Supply and demand; it's that simple. Demand is measured in fishing trips per stocked trout.
 
10 people fish one time in an area that has 20 trout and they each catch and keep two trout and you happen to stop and do the survey that day

or 20 guys fish an area 10 times and release all fish and you don't happen to see any of them

How in the heck do you decide which stream deserves to get stocked or not?

Is that too simplistic?
 
Mike wrote:
Supply and demand; it's that simple. Demand is measured in fishing trips per stocked trout.

How about the chicken or the egg? Stop stocking local wild trout streams of high/fishable biomass and the fishermen will follow the trout to the fewer streams that are stocked.
 
Do trout hold all year in that part of the Schuylkill River. I lived on the headwaters of the little Schuylkill for 20 years but never fished the Schuylkill at port Clinton.
 
Mike doesn't stock many wild trout streams. Speaking of that, though the Ltl. does have wild trout in it, that's why it is stocked now. People started catching trout after it started to get cleaner, and asked for it to be stocked.
It doesn't hold trout year round because of dams, particularly the ones above Tamaqua. The one in S. Tamaqua doesn't help either, Mike can we get rid of the dams?
 
Has anyone fished this in the last day or two? I'm wondering if there is anything going on up top since Afishn posted.
 
How often do you measure it?
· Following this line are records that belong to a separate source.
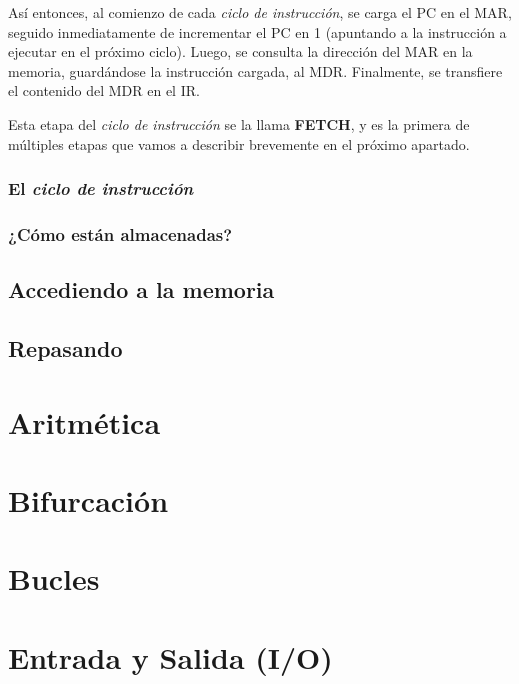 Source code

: \documentclass[a4paper, titlepage]{report}
\begin{document}
	Así entonces, al comienzo de cada \textit{ciclo de instrucción}, se carga el PC en el MAR, seguido inmediatamente de incrementar el PC en 1 (apuntando a la instrucción a ejecutar en el próximo ciclo). Luego, se consulta la dirección del MAR en la memoria, guardándose la instrucción cargada, al MDR. Finalmente, se transfiere el contenido del MDR en el IR.
	
	Esta etapa del \textit{ciclo de instrucción} se la llama \textbf{FETCH}, y es la primera de múltiples etapas que vamos a describir brevemente en el próximo apartado.
	
	\subsubsection{El \textit{ciclo de instrucción}}
	
	
	\subsubsection{¿Cómo están almacenadas?} %
	
	\subsection{Accediendo a la memoria} %
	
	\subsection{Repasando}
	
	\section{Aritmética}
	\label{sec:arithmetic}
	
	\section{Bifurcación} %
	\label{sec:branching}
	
	\section{Bucles} %
	
	\section{Entrada y Salida (I/O)}
	\label{sec:io}
	
\end{document}
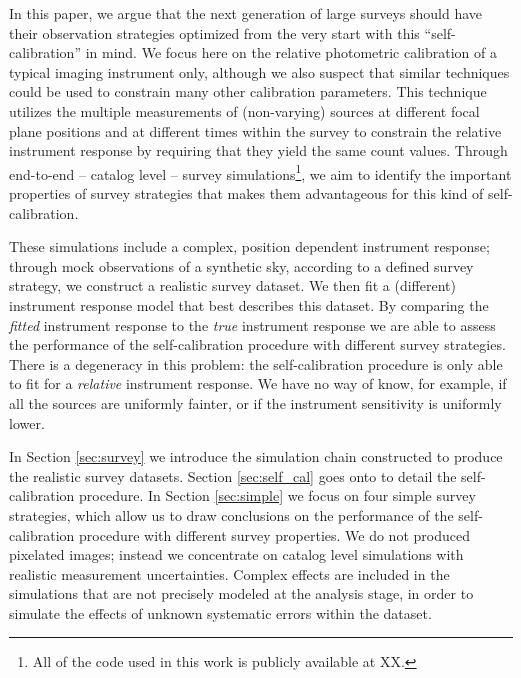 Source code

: \documentclass[manuscript]{aastex}
\begin{document}
In this paper, we argue that the next generation of large surveys should have their observation strategies optimized from the very start with this ``self-calibration'' in mind. We focus here on the relative photometric calibration of a typical imaging instrument only, although we also suspect that similar techniques could be used to constrain many other calibration parameters. This technique utilizes the multiple measurements of (non-varying) sources at different focal plane positions and at different times within the survey to constrain the relative instrument response by requiring that they yield the same count values. Through end-to-end -- catalog level -- survey simulations\footnote{All of the code used in this work is publicly available at XX.}, we aim to identify the important properties of survey strategies that makes them advantageous for this kind of self-calibration. 

These simulations include a complex, position dependent instrument response; through mock observations of a synthetic sky, according to a defined survey strategy, we construct a realistic survey dataset. We then fit a (different) instrument response model that best describes this dataset. By comparing the \textit{fitted} instrument response to the \textit{true} instrument response we are able to assess the performance of the self-calibration procedure with different survey strategies. There is a degeneracy in this problem: the self-calibration procedure is only able to fit for a \textit{relative} instrument response. We have no way of know, for example, if all the sources are uniformly fainter, or if the instrument sensitivity is uniformly lower. 

In Section \ref{sec:survey} we introduce the simulation chain constructed to produce the realistic survey datasets. Section \ref{sec:self_cal} goes onto to detail the self-calibration procedure. In Section \ref{sec:simple} we focus on four simple survey strategies, which allow us to draw conclusions on the performance of the self-calibration procedure with different survey properties. We do not produced pixelated images; instead we concentrate on catalog level simulations with realistic measurement uncertainties. Complex effects are included in the simulations that are not  precisely modeled at the analysis stage, in order to simulate the effects of unknown systematic errors within the dataset.
\end{document}
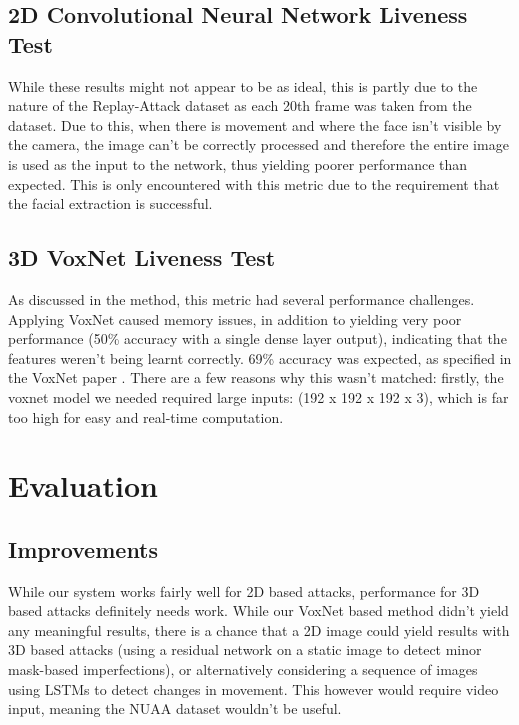 \documentclass[10pt,a4paper]{article}
\begin{document}


    \subsection{2D Convolutional Neural Network Liveness Test}
        \todo{}

        While these results might not appear to be as ideal, this is partly due to the nature of the Replay-Attack dataset as each 20th frame was taken from the dataset.
        Due to this, when there is movement and where the face isn't visible by the camera, the image can't be correctly processed and therefore the entire image is used
        as the input to the network, thus yielding poorer performance than expected. This is only encountered with this metric due to the requirement that the facial extraction is successful. 
        
    \subsection{3D VoxNet Liveness Test}
            As discussed in the method, this metric had several performance challenges. Applying VoxNet caused memory issues, in addition to yielding very poor performance
            (50\% accuracy with a single dense layer output), indicating that the features weren't being learnt correctly. 69\% accuracy was expected, as specified in the
            VoxNet paper \cite{VoxNetModel}. There are a few reasons why this wasn't matched: firstly, the voxnet model we needed required large inputs: (192 x 192 x 192 x 3),
            which is far too high for easy and real-time computation. 

\section{Evaluation}
    \subsection{Improvements}
    While our system works fairly well for 2D based attacks, performance for 3D based attacks definitely needs work.
    While our VoxNet based method didn't yield any meaningful results, there is a chance that a 2D image could yield results
    with 3D based attacks (using a residual network on a static image to detect minor mask-based imperfections), or alternatively
    considering a sequence of images using LSTMs to detect changes in movement. This however would require video input, meaning the
    NUAA dataset wouldn't be useful.
\end{document}
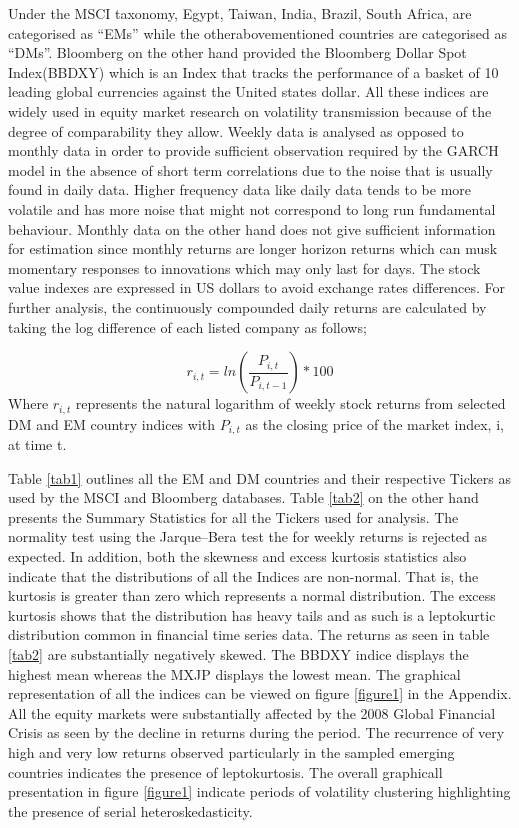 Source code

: \documentclass[11pt,preprint, authoryear]{elsarticle}
\numberwithin{equation}{section}
\numberwithin{figure}{section}
\numberwithin{table}{section}
\begin{document}
Under the MSCI taxonomy, Egypt, Taiwan, India, Brazil, South Africa, are
categorised as ``EMs'' while the otherabovementioned countries are
categorised as ``DMs''. Bloomberg on the other hand provided the
Bloomberg Dollar Spot Index(BBDXY) which is an Index that tracks the
performance of a basket of 10 leading global currencies against the
United states dollar. All these indices are widely used in equity market
research on volatility transmission because of the degree of
comparability they allow. Weekly data is analysed as opposed to monthly
data in order to provide sufficient observation required by the GARCH
model in the absence of short term correlations due to the noise that is
usually found in daily data. Higher frequency data like daily data tends
to be more volatile and has more noise that might not correspond to long
run fundamental behaviour. Monthly data on the other hand does not give
sufficient information for estimation since monthly returns are longer
horizon returns which can musk momentary responses to innovations which
may only last for days. The stock value indexes are expressed in US
dollars to avoid exchange rates differences. For further analysis, the
continuously compounded daily returns are calculated by taking the log
difference of each listed company as follows;

\[
r_{i,t} = ln (\frac{P_{i,t}}{P_{i,t-1}})*100  
\] Where \(r_{i,t}\) represents the natural logarithm of weekly stock
returns from selected DM and EM country indices with \(P_{i,t}\) as the
closing price of the market index, i, at time t.

Table \ref{tab1} outlines all the EM and DM countries and their
respective Tickers as used by the MSCI and Bloomberg databases. Table
\ref{tab2} on the other hand presents the Summary Statistics for all the
Tickers used for analysis. The normality test using the Jarque--Bera
test the for weekly returns is rejected as expected. In addition, both
the skewness and excess kurtosis statistics also indicate that the
distributions of all the Indices are non-normal. That is, the kurtosis
is greater than zero which represents a normal distribution. The excess
kurtosis shows that the distribution has heavy tails and as such is a
leptokurtic distribution common in financial time series data. The
returns as seen in table \ref{tab2} are substantially negatively skewed.
The BBDXY indice displays the highest mean whereas the MXJP displays the
lowest mean. The graphical representation of all the indices can be
viewed on figure \ref{figure1} in the Appendix. All the equity markets
were substantially affected by the 2008 Global Financial Crisis as seen
by the decline in returns during the period. The recurrence of very high
and very low returns observed particularly in the sampled emerging
countries indicates the presence of leptokurtosis. The overall
graphicall presentation in figure \ref{figure1} indicate periods of
volatility clustering highlighting the presence of serial
heteroskedasticity.
\end{document}
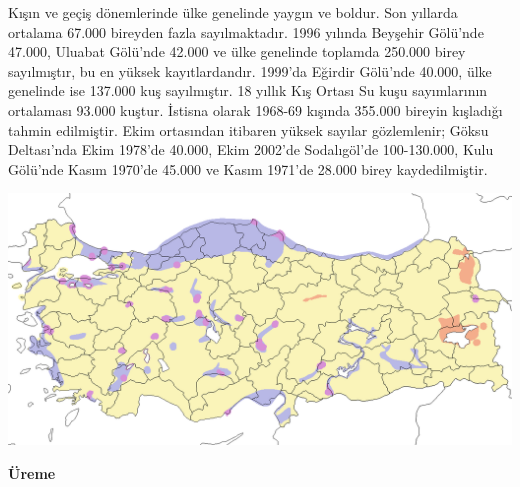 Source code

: \documentclass[
  a4paper,
  DIV=11,
  numbers=noendperiod]{scrartcl}
\begin{document}
Kışın ve geçiş dönemlerinde ülke genelinde yaygın ve boldur. Son
yıllarda ortalama 67.000 bireyden fazla sayılmaktadır. 1996 yılında
Beyşehir Gölü'nde 47.000, Uluabat Gölü'nde 42.000 ve ülke genelinde
toplamda 250.000 birey sayılmıştır, bu en yüksek kayıtlardandır. 1999'da
Eğirdir Gölü'nde 40.000, ülke genelinde ise 137.000 kuş sayılmıştır. 18
yıllık Kış Ortası Su kuşu sayımlarının ortalaması 93.000 kuştur. İstisna
olarak 1968-69 kışında 355.000 bireyin kışladığı tahmin edilmiştir. Ekim
ortasından itibaren yüksek sayılar gözlemlenir; Göksu Deltası'nda Ekim
1978'de 40.000, Ekim 2002'de Sodalıgöl'de 100-130.000, Kulu Gölü'nde
Kasım 1970'de 45.000 ve Kasım 1971'de 28.000 birey kaydedilmiştir.

\includegraphics{images/harita_Aythya ferina.png}

\textbf{Üreme}
\end{document}
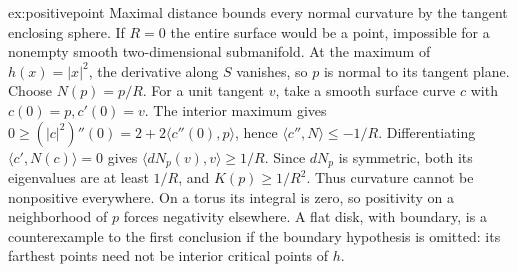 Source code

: \begin{solution}{ex:positivepoint}
\idea Maximal distance bounds every normal curvature by the tangent enclosing sphere.
\writeup If $R=0$ the entire surface would be a point, impossible for a nonempty smooth two-dimensional submanifold. At the maximum of $h(x)=|x|^2$, the derivative along $S$ vanishes, so $p$ is normal to its tangent plane. Choose $N(p)=p/R$. For a unit tangent $v$, take a smooth surface curve $c$ with $c(0)=p,c'(0)=v$. The interior maximum gives
$0\ge(|c|^2)''(0)=2+2\langle c''(0),p\rangle$, hence $\langle c'',N\rangle\le-1/R$.
Differentiating $\langle c',N(c)\rangle=0$ gives $\langle dN_p(v),v\rangle\ge1/R$. Since $dN_p$ is symmetric, both its eigenvalues are at least $1/R$, and $K(p)\ge1/R^2$.
Thus curvature cannot be nonpositive everywhere. On a torus its integral is zero, so positivity on a neighborhood of $p$ forces negativity elsewhere. A flat disk, with boundary, is a counterexample to the first conclusion if the boundary hypothesis is omitted: its farthest points need not be interior critical points of $h$.
\end{solution}

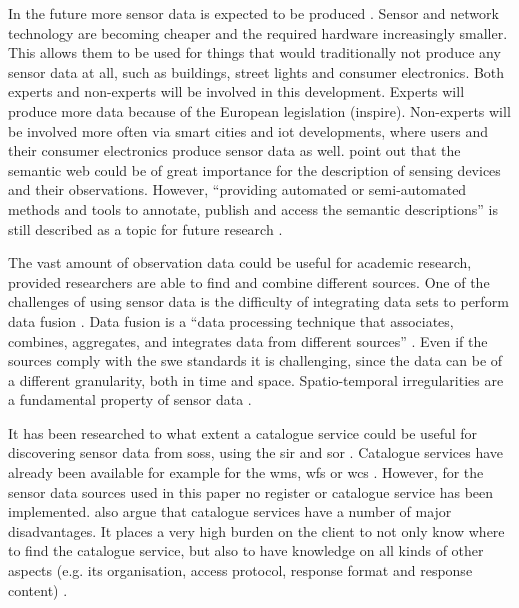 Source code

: In the future more sensor data is expected to be produced \citep{IoT:PWC}. Sensor and network technology are becoming cheaper and the required hardware increasingly smaller. This allows them to be used for things that would traditionally not produce any sensor data at all, such as buildings, street lights and consumer electronics. Both experts and non-experts will be involved in this development. Experts will produce more data because of the European legislation (\ac{inspire}). Non-experts will be involved more often via smart cities and \ac{iot} developments, where users and their consumer electronics produce sensor data as well. \cite{IOT:Barnaghi} point out that the semantic web could be of great importance for the description of sensing devices and their observations. However, \enquote{providing automated or semi-automated methods and tools to annotate, publish and access the semantic descriptions} is still described as a topic for future research \cite[p. 19]{IOT:Barnaghi}. 

The vast amount of observation data could be useful for academic research, provided researchers are able to find and combine different sources. One of the challenges of using sensor data is the difficulty of integrating data sets to perform data fusion \citep{SSW:Corcho, SSW:Ji, SSW:Wang}. Data fusion is a \enquote{data processing technique that associates, combines, aggregates, and integrates data from different sources} \cite[p. 2]{SSW:Wang2}. Even if the sources comply with the \ac{swe} standards it is challenging, since the data can be of a different granularity, both in time and space. Spatio-temporal irregularities are a fundamental property of sensor data \citep{SW:Ganesan}. 

It has been researched to what extent a catalogue service could be useful for discovering sensor data from \aclp{sos}, using the \ac{sir} \citep{SW:OGC3} and \ac{sor} \citep{SW:OGC4}. Catalogue services have already been available for example for the \ac{wms}, \ac{wfs} or \ac{wcs} \citep{SDI:OGC2}. However, for the sensor data sources used in this paper no register or catalogue service has been implemented. \cite{SSW:Atkinson} also argue that catalogue services have a number of major disadvantages. It places a very high burden on the client to not only know where to find the catalogue service, but also to have knowledge on all kinds of other aspects (e.g. its organisation, access protocol, response format and response content) \cite[p. 128]{SSW:Atkinson}. 

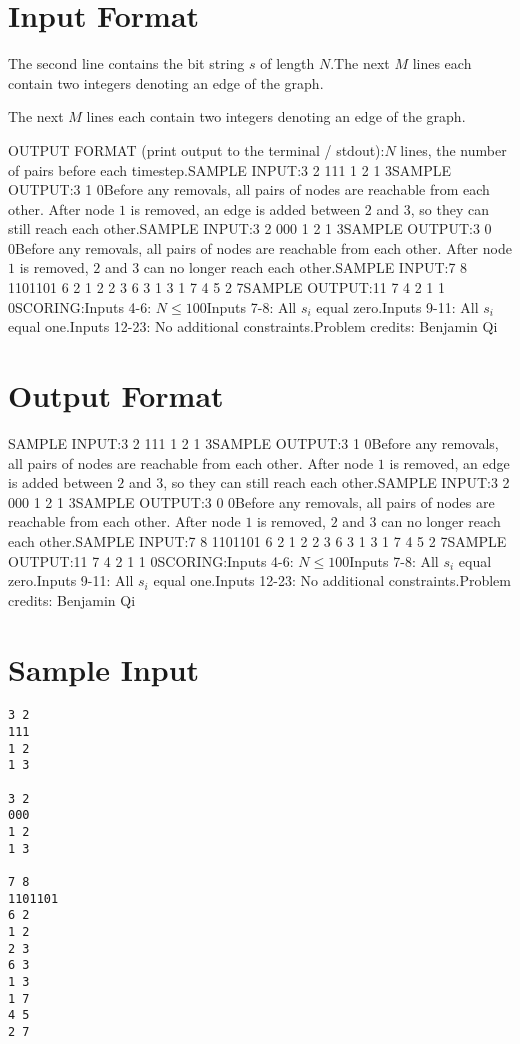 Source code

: \documentclass[12pt]{article}
\begin{document}
\section*{Input Format}
The second line contains the bit string $s$ of length $N$.The next $M$ lines each contain two integers denoting an edge of the graph.

The next $M$ lines each contain two integers denoting an edge of the graph.

OUTPUT FORMAT (print output to the terminal / stdout):$N$ lines, the number of pairs before each timestep.SAMPLE INPUT:3 2
111
1 2
1 3SAMPLE OUTPUT:3
1
0Before any removals, all pairs of nodes are reachable from each other. After
node $1$ is removed, an edge is added between $2$ and $3$, so they can still
reach each other.SAMPLE INPUT:3 2
000
1 2
1 3SAMPLE OUTPUT:3
0
0Before any removals, all pairs of nodes are reachable from each other. After
node $1$ is removed, $2$ and $3$ can no longer reach each other.SAMPLE INPUT:7 8
1101101
6 2
1 2
2 3
6 3
1 3
1 7
4 5
2 7SAMPLE OUTPUT:11
7
4
2
1
1
0SCORING:Inputs 4-6: $N\le 100$Inputs 7-8: All $s_i$ equal zero.Inputs 9-11: All $s_i$ equal one.Inputs 12-23: No additional
constraints.Problem credits: Benjamin Qi

\section*{Output Format}
SAMPLE INPUT:3 2
111
1 2
1 3SAMPLE OUTPUT:3
1
0Before any removals, all pairs of nodes are reachable from each other. After
node $1$ is removed, an edge is added between $2$ and $3$, so they can still
reach each other.SAMPLE INPUT:3 2
000
1 2
1 3SAMPLE OUTPUT:3
0
0Before any removals, all pairs of nodes are reachable from each other. After
node $1$ is removed, $2$ and $3$ can no longer reach each other.SAMPLE INPUT:7 8
1101101
6 2
1 2
2 3
6 3
1 3
1 7
4 5
2 7SAMPLE OUTPUT:11
7
4
2
1
1
0SCORING:Inputs 4-6: $N\le 100$Inputs 7-8: All $s_i$ equal zero.Inputs 9-11: All $s_i$ equal one.Inputs 12-23: No additional
constraints.Problem credits: Benjamin Qi

\section*{Sample Input}
\begin{verbatim}
3 2
111
1 2
1 3

3 2
000
1 2
1 3

7 8
1101101
6 2
1 2
2 3
6 3
1 3
1 7
4 5
2 7
\end{verbatim}
\end{document}
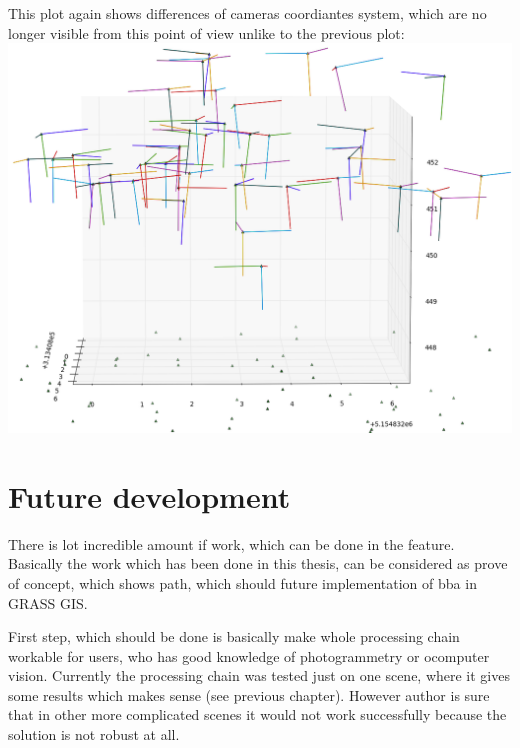 \documentclass[a4paper,12pt]{report}
\begin{document}
This plot again shows differences of cameras coordiantes system, which are no longer visible from this point of view
unlike to the previous plot:
\includegraphics[scale=0.4]{figures/result.png}


\chapter{Future development}

There is lot incredible amount if  work, which can be done in the feature. 
Basically the work which has been done in this thesis, can be considered as prove of concept,
which shows path, which should future implementation of bba in GRASS GIS.


First step, which should be done is basically make whole processing chain workable for users, who 
has good knowledge of photogrammetry or ocomputer vision. Currently  the processing chain was tested 
just on one scene, where it gives some results which makes sense (see previous chapter). However 
author is sure that in other more complicated scenes it would not work successfully because 
the solution is not robust at all.
\end{document}
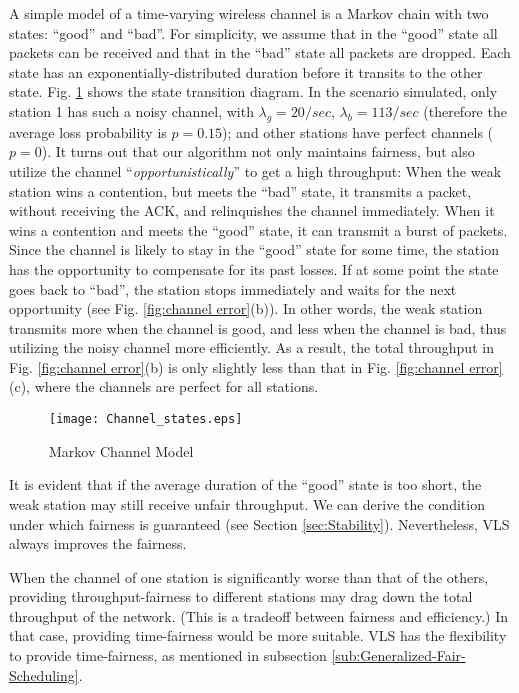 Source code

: \documentclass[letterpaper, 10 pt, conference]{ieeeconf}
\begin{document}
A simple model of a time-varying wireless channel is a Markov chain with two
states: {}``good'' and {}``bad''. For simplicity, we assume that
in the {}``good'' state all packets can be received and that in the {}``bad''
state all packets are dropped. Each state has an exponentially-distributed
duration before it transits to the other state. Fig. \ref{fig:Markov-Channel-Model}
shows the state transition diagram. In the scenario simulated, only
station 1 has such a noisy channel, with $\lambda_{g}=20/sec$, $\lambda_{b}=113/sec$
(therefore the average loss probability is $p=0.15$); and other stations
have perfect channels ($p=0$). It turns out that our algorithm not
only maintains fairness, but also utilize the channel {}``\emph{opportunistically}''
to get a high throughput: When the weak station wins a contention,
but meets the {}``bad'' state, it transmits a packet, without receiving
the ACK, and relinquishes the channel immediately. When it wins a
contention and meets the {}``good'' state, it can transmit a burst
of packets. Since the channel is likely to stay in the {}``good''
state for some time, the station has the opportunity to compensate
for its past losses. If at some point the state goes back to {}``bad'',
the station stops immediately and waits for the next opportunity (see
Fig. \ref{fig:channel error}(b)). In other words, the weak station transmits
more when the channel is good, and less when the channel is bad, thus utilizing
the noisy channel more efficiently. As a result, the total throughput
in Fig. \ref{fig:channel error}(b) is only slightly less than that
in Fig. \ref{fig:channel error}(c), where the channels are perfect
for all stations.

\begin{figure}
\noindent \begin{centering}
\texttt{[image: Channel\_states.eps]}
\par\end{centering}


\caption{\label{fig:Markov-Channel-Model}Markov Channel Model}
\end{figure}


It is evident that if the average duration of the {}``good'' state
is too short, the weak station may still receive unfair throughput.
We can derive the condition under which fairness is guaranteed (see
Section \ref{sec:Stability}). Nevertheless, VLS always improves the fairness.

When the channel of one station is significantly worse than that of the others,
providing throughput-fairness to different stations may drag down
the total throughput of the network. (This is a tradeoff between fairness
and efficiency.) In that case, providing time-fairness would be more
suitable. VLS has the flexibility to provide time-fairness, as mentioned
in subsection \ref{sub:Generalized-Fair-Scheduling}.
\end{document}
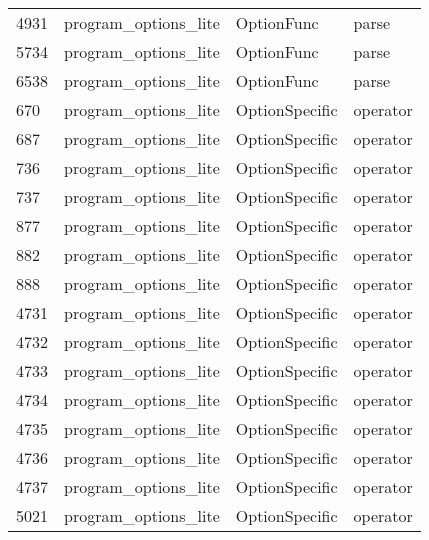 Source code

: \begin{tabular}{llll}
4931 &  program\_options\_lite &                 OptionFunc &                                     parse \\
5734 &  program\_options\_lite &                 OptionFunc &                                     parse \\
6538 &  program\_options\_lite &                 OptionFunc &                                     parse \\
670  &  program\_options\_lite &             OptionSpecific &                                  operator \\
687  &  program\_options\_lite &             OptionSpecific &                                  operator \\
736  &  program\_options\_lite &             OptionSpecific &                                  operator \\
737  &  program\_options\_lite &             OptionSpecific &                                  operator \\
877  &  program\_options\_lite &             OptionSpecific &                                  operator \\
882  &  program\_options\_lite &             OptionSpecific &                                  operator \\
888  &  program\_options\_lite &             OptionSpecific &                                  operator \\
4731 &  program\_options\_lite &             OptionSpecific &                                  operator \\
4732 &  program\_options\_lite &             OptionSpecific &                                  operator \\
4733 &  program\_options\_lite &             OptionSpecific &                                  operator \\
4734 &  program\_options\_lite &             OptionSpecific &                                  operator \\
4735 &  program\_options\_lite &             OptionSpecific &                                  operator \\
4736 &  program\_options\_lite &             OptionSpecific &                                  operator \\
4737 &  program\_options\_lite &             OptionSpecific &                                  operator \\
5021 &  program\_options\_lite &             OptionSpecific &                                  operator \\

\end{tabular}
And how many sections? There's a pretty significant road construction project going in that section for the last year. One of the main parking lots to the trail has had construction material and/or machinery in it at various times too. Meanwhile during the time you were surveying this section the upper section of the LS was packed with anglers so the river does get a good share of angler attention. Also, prior to the construction project that section seemed to get decent angler attention.
 
The little Schuylkill holds trout all the time. The biggest effect is the desilting dams on both branches. The one at South Tamaqua and the one around deer lake. I have seen the little Schuylkill temperature on a hot summer day hover around 65 and caught a lot of Native fish above the sun oil tanks. However, that was before the heard started beating that river to death. Advertising that the main branch around Port Clinton has trout may take some of that pressure off of the headwaters.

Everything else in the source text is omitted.